Con il fruttivendolo si accedeva già ad un altro largo, quello di sant’Irente. Qui, su un lato, quello che costeggia la via principale, c’era l’ingresso della chiesa madre, dal lato opposto il negozio-bazar “ti lu Cambò”. Qui potevi trovare un po’ tutto quello che non era di pertinenza “ti lu Miminu Conte”: bottoni, cotone, spilli, aghi; i bottoni spesso li faceva lui stesso con la macchina che aveva in un piccolissimo sgabuzzino sulla destra del suo bancone. Pochi passi e si arrivava al bar “ti lu Ccòccali”. Passando vicino potevo sentire gli uomini che sbattevano le carte sul tavolo mentre giocavano a “primiera”, a “marianna” o a “briscola”, lo sbattere le carte sul tavolo indicava la superiorità della propria giocata e il non farsi intimidire dalle carte dell’avversario. Nell’aria si sbattevano invece le più strane e tortuose bestemmie, spesso inventate sul momento quando si erano esaurite quelle ufficiali!

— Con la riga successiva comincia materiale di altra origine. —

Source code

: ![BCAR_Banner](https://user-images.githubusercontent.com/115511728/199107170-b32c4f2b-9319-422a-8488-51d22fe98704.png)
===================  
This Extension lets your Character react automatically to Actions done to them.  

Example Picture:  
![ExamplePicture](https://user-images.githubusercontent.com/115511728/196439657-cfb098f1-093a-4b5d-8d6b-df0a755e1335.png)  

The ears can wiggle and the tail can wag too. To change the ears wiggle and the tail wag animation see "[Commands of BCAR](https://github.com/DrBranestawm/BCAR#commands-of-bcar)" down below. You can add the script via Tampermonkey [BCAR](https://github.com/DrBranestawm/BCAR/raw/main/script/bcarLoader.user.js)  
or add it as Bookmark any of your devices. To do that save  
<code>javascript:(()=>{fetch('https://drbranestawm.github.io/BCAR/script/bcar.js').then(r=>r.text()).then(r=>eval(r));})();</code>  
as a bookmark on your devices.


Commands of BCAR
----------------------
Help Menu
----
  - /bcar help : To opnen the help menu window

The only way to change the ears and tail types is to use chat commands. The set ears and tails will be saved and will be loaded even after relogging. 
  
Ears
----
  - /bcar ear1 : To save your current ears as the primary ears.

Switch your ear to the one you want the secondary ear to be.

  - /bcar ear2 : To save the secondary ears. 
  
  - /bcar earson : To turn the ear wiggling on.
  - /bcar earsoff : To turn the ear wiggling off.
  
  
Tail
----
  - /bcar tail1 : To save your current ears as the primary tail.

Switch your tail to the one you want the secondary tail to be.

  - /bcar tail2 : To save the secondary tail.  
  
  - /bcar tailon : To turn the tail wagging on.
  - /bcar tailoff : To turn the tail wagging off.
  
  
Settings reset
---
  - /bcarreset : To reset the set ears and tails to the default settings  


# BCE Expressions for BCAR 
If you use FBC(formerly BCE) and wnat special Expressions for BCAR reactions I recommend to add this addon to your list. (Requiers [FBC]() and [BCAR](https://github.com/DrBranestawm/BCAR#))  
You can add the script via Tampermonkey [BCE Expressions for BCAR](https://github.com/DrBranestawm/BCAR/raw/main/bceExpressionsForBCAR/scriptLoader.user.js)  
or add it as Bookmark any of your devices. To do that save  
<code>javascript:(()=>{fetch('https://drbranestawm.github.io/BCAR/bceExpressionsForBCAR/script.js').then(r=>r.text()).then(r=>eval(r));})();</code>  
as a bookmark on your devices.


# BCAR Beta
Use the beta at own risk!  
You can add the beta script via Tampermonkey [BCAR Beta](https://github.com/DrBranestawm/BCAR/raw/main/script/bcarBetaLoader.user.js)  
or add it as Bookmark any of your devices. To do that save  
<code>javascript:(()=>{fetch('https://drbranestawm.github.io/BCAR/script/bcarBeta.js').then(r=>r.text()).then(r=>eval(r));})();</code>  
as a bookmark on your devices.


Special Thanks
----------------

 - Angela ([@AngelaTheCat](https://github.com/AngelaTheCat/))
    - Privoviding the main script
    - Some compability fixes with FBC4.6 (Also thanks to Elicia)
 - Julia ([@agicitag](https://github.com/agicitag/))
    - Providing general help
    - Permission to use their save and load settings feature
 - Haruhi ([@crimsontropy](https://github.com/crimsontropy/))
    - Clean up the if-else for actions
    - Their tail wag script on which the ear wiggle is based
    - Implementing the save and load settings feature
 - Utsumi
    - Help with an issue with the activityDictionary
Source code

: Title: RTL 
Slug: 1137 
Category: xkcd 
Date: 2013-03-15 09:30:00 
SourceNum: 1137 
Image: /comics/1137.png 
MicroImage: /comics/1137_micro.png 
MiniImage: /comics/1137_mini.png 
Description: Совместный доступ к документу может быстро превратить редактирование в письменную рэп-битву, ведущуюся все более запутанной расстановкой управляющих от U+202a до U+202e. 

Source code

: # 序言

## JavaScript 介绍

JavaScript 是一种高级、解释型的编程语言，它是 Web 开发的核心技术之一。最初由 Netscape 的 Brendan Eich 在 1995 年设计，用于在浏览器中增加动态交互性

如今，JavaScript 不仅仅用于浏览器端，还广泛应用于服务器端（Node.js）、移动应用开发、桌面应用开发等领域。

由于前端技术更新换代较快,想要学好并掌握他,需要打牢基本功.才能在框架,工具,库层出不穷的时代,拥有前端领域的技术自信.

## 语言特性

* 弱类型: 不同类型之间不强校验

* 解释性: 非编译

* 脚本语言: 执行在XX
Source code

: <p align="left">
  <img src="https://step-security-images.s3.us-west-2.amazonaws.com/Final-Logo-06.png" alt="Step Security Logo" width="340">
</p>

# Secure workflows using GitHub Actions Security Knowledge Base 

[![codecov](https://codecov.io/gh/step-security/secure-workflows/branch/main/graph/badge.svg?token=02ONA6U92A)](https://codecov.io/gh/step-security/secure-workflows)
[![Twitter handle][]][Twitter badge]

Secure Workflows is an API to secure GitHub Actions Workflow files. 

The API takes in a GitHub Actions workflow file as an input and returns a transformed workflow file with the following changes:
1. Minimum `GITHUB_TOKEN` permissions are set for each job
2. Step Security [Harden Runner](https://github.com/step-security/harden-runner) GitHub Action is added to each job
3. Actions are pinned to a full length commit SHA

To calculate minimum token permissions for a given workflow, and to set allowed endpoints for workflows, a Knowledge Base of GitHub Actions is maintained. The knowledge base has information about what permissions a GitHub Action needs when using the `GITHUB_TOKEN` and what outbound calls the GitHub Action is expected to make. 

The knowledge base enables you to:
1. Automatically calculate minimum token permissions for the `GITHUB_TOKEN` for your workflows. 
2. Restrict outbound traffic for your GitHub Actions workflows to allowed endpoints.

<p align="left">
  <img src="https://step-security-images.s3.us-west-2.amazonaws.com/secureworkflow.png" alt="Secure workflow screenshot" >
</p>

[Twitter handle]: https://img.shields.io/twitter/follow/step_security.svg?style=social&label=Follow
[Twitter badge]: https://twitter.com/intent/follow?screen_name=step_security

Uscendo “dallu Ccòccali” si poteva entrare nell’altra bottega “ti lu Pascali Coppula”, divisa in due da una basso arco rettangolare: da una parte cartolibreria, dall’altra bottega in cui si mesceva il vino nei vari misurini da un quarto, un quinto, ecc… ci si poteva anche fare un saportito panino con prosciutto e provola oppure si potevano assaggiare “pezzetti e mieru”. Di fronte, salendo tre gradini, si entrava nella farmacia della dottoressa Negro, ricordo sia la dottoressa sia il bancone, altissimo ai miei occhi. Infine, dopo la farmacia, c’era “lu tabbacchinu ti lu Cilistrinu”: quanta fila occorreva fare per acquistare il sale. Dopo tutti questi negozietti,si arrivava finalmente in piazza Umberto I. Era incredibile vedere quanta gente – naturalmente tutti uomini – gremiva la piazza. Tutti indossavano la giacca ed il cappello con le tese, tutti parlucchiavano tra loro in piccoli gruppi: sembrava una continua festa patronale. Spiccavano i grossi gruppi vicino ai vari bar: il bar Venezia, sulla destra frontalmente alla torre dell’orologio, il bar Majestic di Martina, il bar “ti lu Fiore”; questi formavano quasi un immaginario trapezio: da un lato il bar Venezia ed il bar Majestic, dall’altro il bar Fiore ed il comando di polizia municipale.